Geothermie-Projekt in Munster überwindet Grundstücksstreit und setzt auf grüne Wärmeversorgung
Lara LangGeothermie-Projekt in Munster überwindet Grundstücksstreit und setzt auf grüne Wärmeversorgung
Geothermie-Projekt in Munster macht trotz Grundstücksstreit Fortschritte
Trotz eines laufenden Eigentumsstreits geht ein Geothermie-Projekt in Munster voran. Das Landesamt für Bergbau, Energie und Geologie (LBEG) hat entschieden, dass das Vorhaben ein erhebliches öffentliches Interesse als erneuerbare und CO₂-freie Energiequelle besitzt. Die Entscheidung ermöglicht die Fortführung des Projekts unter bestimmten rechtlichen Auflagen.
Die tiefe Geothermiebohrung in Munster gilt als ein zentrales Pilotprojekt für erneuerbare Energien. Bei voller Erschließung könnte sie die Stadt über 200 Jahre lang mit Fernwärme versorgen. Verantwortlich für die Umsetzung ist die Heide-Geo GmbH & Co.

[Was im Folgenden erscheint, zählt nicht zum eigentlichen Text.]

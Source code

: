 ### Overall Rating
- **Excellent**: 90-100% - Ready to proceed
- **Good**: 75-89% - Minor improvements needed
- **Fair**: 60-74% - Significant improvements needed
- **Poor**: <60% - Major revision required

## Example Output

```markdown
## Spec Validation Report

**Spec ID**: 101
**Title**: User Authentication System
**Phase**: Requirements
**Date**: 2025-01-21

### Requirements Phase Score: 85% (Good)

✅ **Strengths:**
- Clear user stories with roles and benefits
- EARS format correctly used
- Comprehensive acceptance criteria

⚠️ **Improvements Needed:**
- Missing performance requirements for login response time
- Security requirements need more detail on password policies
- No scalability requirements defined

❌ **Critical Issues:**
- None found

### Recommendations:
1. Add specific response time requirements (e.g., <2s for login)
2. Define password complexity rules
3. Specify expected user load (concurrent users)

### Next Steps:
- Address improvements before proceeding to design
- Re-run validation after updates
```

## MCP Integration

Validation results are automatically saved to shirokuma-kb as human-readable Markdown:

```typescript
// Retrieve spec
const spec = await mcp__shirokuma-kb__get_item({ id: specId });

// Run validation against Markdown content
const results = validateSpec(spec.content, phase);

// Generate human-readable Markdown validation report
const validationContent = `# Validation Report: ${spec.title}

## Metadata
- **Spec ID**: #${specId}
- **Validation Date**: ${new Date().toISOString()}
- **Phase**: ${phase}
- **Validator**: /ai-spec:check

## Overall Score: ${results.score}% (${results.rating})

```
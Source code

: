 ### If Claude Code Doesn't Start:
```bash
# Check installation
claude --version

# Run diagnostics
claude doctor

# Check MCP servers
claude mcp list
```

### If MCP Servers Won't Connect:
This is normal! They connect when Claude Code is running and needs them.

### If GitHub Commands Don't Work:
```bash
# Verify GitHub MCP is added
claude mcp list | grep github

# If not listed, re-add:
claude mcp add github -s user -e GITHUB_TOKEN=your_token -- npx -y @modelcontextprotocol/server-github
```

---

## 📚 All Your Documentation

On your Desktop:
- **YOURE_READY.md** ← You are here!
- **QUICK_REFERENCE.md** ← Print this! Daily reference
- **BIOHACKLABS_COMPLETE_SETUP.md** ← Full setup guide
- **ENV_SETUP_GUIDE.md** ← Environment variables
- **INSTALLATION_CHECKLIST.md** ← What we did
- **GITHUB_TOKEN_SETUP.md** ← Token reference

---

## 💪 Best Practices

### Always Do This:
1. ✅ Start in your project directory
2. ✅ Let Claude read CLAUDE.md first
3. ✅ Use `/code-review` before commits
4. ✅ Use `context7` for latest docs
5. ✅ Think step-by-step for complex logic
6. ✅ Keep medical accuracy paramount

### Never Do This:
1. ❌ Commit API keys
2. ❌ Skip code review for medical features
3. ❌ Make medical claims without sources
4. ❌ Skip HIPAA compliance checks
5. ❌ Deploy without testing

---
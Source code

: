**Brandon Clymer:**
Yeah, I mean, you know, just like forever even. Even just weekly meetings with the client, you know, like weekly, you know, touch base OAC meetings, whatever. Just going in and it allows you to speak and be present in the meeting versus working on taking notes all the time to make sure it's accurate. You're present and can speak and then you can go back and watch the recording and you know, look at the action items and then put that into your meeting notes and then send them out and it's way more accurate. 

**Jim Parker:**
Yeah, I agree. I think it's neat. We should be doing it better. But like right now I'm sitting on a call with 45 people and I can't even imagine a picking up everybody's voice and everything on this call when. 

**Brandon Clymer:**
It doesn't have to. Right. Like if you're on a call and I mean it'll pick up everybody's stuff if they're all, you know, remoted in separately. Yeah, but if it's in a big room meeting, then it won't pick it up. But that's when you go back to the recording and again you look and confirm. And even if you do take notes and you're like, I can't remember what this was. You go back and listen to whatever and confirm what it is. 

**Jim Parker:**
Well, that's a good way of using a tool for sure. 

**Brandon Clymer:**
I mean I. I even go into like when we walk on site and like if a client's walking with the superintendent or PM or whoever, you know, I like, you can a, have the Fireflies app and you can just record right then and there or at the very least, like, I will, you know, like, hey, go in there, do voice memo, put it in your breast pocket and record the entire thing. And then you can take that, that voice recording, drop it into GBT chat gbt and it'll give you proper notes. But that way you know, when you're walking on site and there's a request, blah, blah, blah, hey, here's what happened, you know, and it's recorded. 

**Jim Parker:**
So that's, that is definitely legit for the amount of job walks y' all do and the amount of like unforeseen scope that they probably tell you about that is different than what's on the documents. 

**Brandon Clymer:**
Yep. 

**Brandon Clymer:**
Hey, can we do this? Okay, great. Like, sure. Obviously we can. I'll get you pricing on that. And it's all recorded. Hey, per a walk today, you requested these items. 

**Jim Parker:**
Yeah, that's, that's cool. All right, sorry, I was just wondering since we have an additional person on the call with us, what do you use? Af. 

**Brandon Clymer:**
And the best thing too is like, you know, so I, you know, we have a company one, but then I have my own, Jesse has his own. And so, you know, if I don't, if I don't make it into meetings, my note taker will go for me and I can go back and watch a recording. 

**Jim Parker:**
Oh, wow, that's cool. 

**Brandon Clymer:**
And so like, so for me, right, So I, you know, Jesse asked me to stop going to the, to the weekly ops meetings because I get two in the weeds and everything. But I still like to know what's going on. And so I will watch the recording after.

KG, eine Tochtergesellschaft der Stadtwerke Munster-Bispingen, die eigens für dieses Vorhaben gegründet wurde.
Das LBEG bestätigte, dass es gemäß § 40 des Bundesberggesetzes die fehlende Zustimmung des Grundstückseigentümers überstimmen könne. Diese rechtliche Regelung stellt sicher, dass notwendige Arbeiten wie Bohrungen durchgeführt werden dürfen. Dennoch muss Heide-Geo vor dem Baubeginn detaillierte Betriebspläne zur Genehmigung einreichen.

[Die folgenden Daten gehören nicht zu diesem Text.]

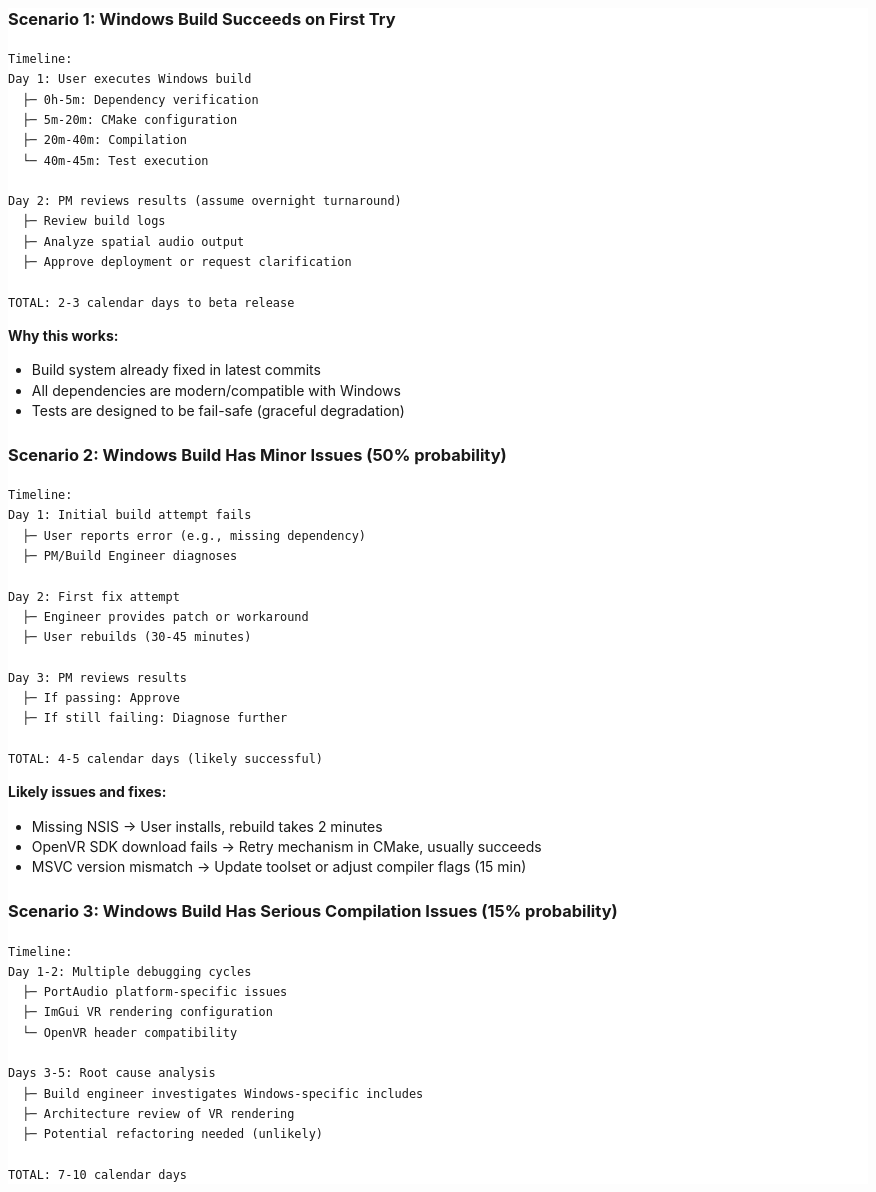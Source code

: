 ### Scenario 1: Windows Build Succeeds on First Try
```
Timeline:
Day 1: User executes Windows build
  ├─ 0h-5m: Dependency verification
  ├─ 5m-20m: CMake configuration
  ├─ 20m-40m: Compilation
  └─ 40m-45m: Test execution

Day 2: PM reviews results (assume overnight turnaround)
  ├─ Review build logs
  ├─ Analyze spatial audio output
  ├─ Approve deployment or request clarification

TOTAL: 2-3 calendar days to beta release
```

**Why this works:**
- Build system already fixed in latest commits
- All dependencies are modern/compatible with Windows
- Tests are designed to be fail-safe (graceful degradation)

### Scenario 2: Windows Build Has Minor Issues (50% probability)
```
Timeline:
Day 1: Initial build attempt fails
  ├─ User reports error (e.g., missing dependency)
  ├─ PM/Build Engineer diagnoses

Day 2: First fix attempt
  ├─ Engineer provides patch or workaround
  ├─ User rebuilds (30-45 minutes)

Day 3: PM reviews results
  ├─ If passing: Approve
  ├─ If still failing: Diagnose further

TOTAL: 4-5 calendar days (likely successful)
```

**Likely issues and fixes:**
- Missing NSIS → User installs, rebuild takes 2 minutes
- OpenVR SDK download fails → Retry mechanism in CMake, usually succeeds
- MSVC version mismatch → Update toolset or adjust compiler flags (15 min)

### Scenario 3: Windows Build Has Serious Compilation Issues (15% probability)
```
Timeline:
Day 1-2: Multiple debugging cycles
  ├─ PortAudio platform-specific issues
  ├─ ImGui VR rendering configuration
  └─ OpenVR header compatibility

Days 3-5: Root cause analysis
  ├─ Build engineer investigates Windows-specific includes
  ├─ Architecture review of VR rendering
  ├─ Potential refactoring needed (unlikely)

TOTAL: 7-10 calendar days
```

Aktuell prüft das LBEG den von dem Unternehmen eingereichten Hauptbetriebsplan. Nach der Genehmigung wird die Heide-Geo GmbH & Co. KG offiziell als Bergbauunternehmen nach Bergrecht anerkannt. Unterdessen teilte auch ExxonMobil mit, in der Region zusätzliche Förderbohrungen zu betreiben, die potenziell für geothermische Zwecke genutzt werden könnten.
Die Entscheidung des LBEG erfolgte nach einer Beschwerde über die Nutzung des Grundstücks für die Geothermie-Förderung. Trotz der Einwände betonte die Behörde die Bedeutung des Projekts für den Ausbau nachhaltiger Energielösungen.

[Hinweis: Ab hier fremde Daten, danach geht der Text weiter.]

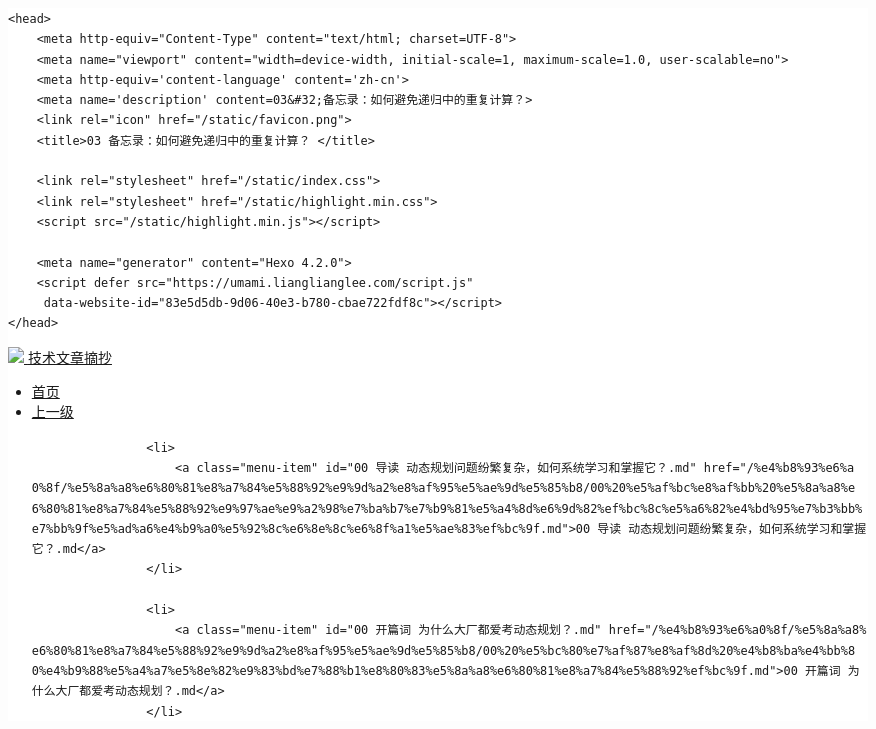 <!DOCTYPE html>
<html xmlns="http://www.w3.org/1999/xhtml">

<head>

    <head>
        <meta http-equiv="Content-Type" content="text/html; charset=UTF-8">
        <meta name="viewport" content="width=device-width, initial-scale=1, maximum-scale=1.0, user-scalable=no">
        <meta http-equiv='content-language' content='zh-cn'>
        <meta name='description' content=03&#32;备忘录：如何避免递归中的重复计算？>
        <link rel="icon" href="/static/favicon.png">
        <title>03 备忘录：如何避免递归中的重复计算？ </title>
        
        <link rel="stylesheet" href="/static/index.css">
        <link rel="stylesheet" href="/static/highlight.min.css">
        <script src="/static/highlight.min.js"></script>
        
        <meta name="generator" content="Hexo 4.2.0">
        <script defer src="https://umami.lianglianglee.com/script.js"
         data-website-id="83e5d5db-9d06-40e3-b780-cbae722fdf8c"></script>
    </head>

<body>
    <div class="book-container">
        <div class="book-sidebar">
            <div class="book-brand">
                <a href="/">
                    <img src="/static/favicon.png">
                    <span>技术文章摘抄</span>
                </a>
            </div>
            <div class="book-menu uncollapsible">
                <ul class="uncollapsible">
                    <li><a href="/" class="current-tab">首页</a></li>
                    <li><a href="../">上一级</a></li>
                </ul>
                <ul class="uncollapsible">
                    
                    <li>
                        <a class="menu-item" id="00 导读 动态规划问题纷繁复杂，如何系统学习和掌握它？.md" href="/%e4%b8%93%e6%a0%8f/%e5%8a%a8%e6%80%81%e8%a7%84%e5%88%92%e9%9d%a2%e8%af%95%e5%ae%9d%e5%85%b8/00%20%e5%af%bc%e8%af%bb%20%e5%8a%a8%e6%80%81%e8%a7%84%e5%88%92%e9%97%ae%e9%a2%98%e7%ba%b7%e7%b9%81%e5%a4%8d%e6%9d%82%ef%bc%8c%e5%a6%82%e4%bd%95%e7%b3%bb%e7%bb%9f%e5%ad%a6%e4%b9%a0%e5%92%8c%e6%8e%8c%e6%8f%a1%e5%ae%83%ef%bc%9f.md">00 导读 动态规划问题纷繁复杂，如何系统学习和掌握它？.md</a>
                    </li>
                    
                    <li>
                        <a class="menu-item" id="00 开篇词 为什么大厂都爱考动态规划？.md" href="/%e4%b8%93%e6%a0%8f/%e5%8a%a8%e6%80%81%e8%a7%84%e5%88%92%e9%9d%a2%e8%af%95%e5%ae%9d%e5%85%b8/00%20%e5%bc%80%e7%af%87%e8%af%8d%20%e4%b8%ba%e4%bb%80%e4%b9%88%e5%a4%a7%e5%8e%82%e9%83%bd%e7%88%b1%e8%80%83%e5%8a%a8%e6%80%81%e8%a7%84%e5%88%92%ef%bc%9f.md">00 开篇词 为什么大厂都爱考动态规划？.md</a>
                    </li>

Mit dem Beschluss des LBEG hat das Munsteraner Geothermie-Projekt nun eine klarere Perspektive. Die Genehmigung der Betriebspläne wird es Heide-Geo ermöglichen, die Förderarbeiten nach bergrechtlichen Vorgaben aufzunehmen. Das Vorhaben bleibt ein wichtiger Schritt für den Ausbau der erneuerbaren Energieinfrastruktur in der Region.